Would you copy out each line of the records below that includes the word "regard"?

TASK MATERIAL below:

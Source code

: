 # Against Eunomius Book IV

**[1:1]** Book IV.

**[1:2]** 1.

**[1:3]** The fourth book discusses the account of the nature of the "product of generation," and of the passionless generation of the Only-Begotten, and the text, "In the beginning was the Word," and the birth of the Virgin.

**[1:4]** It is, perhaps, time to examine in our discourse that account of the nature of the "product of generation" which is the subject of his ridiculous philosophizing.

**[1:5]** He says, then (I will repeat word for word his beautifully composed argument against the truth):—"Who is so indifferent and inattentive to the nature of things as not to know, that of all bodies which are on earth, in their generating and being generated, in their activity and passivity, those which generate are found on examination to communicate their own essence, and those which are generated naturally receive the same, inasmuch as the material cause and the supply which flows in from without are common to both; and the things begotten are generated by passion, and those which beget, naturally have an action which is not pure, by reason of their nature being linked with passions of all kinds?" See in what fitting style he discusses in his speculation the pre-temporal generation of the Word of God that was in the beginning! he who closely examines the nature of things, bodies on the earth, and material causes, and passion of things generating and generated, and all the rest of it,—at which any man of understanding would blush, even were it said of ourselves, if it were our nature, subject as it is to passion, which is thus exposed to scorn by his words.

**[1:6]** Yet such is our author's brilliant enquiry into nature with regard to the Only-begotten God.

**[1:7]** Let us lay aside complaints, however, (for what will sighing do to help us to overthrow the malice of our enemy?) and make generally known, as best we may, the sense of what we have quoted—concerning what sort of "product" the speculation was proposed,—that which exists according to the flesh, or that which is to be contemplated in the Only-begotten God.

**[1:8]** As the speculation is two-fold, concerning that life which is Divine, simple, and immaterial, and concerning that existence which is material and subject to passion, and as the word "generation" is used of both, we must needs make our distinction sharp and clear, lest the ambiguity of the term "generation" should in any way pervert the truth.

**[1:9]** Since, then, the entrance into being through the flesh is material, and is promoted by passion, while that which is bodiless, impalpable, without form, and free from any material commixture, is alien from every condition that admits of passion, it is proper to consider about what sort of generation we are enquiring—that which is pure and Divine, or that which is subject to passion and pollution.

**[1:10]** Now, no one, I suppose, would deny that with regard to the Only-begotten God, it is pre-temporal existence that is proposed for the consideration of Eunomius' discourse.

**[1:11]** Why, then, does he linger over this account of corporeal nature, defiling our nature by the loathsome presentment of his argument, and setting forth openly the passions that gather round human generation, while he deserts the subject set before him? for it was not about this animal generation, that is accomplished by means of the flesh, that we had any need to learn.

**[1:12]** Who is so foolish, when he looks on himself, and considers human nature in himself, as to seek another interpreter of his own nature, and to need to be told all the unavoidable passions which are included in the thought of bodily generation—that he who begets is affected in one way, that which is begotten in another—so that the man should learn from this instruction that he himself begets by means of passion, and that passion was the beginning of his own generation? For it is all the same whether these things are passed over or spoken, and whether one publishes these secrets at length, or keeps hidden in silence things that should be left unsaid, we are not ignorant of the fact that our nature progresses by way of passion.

End of TASK MATERIAL.

▶ [WRITTEN RESPONSE]:
**[1:6]** Yet such is our author's brilliant enquiry into nature with regard to the Only-begotten God.
**[1:10]** Now, no one, I suppose, would deny that with regard to the Only-begotten God, it is pre-temporal existence that is proposed for the consideration of Eunomius' discourse.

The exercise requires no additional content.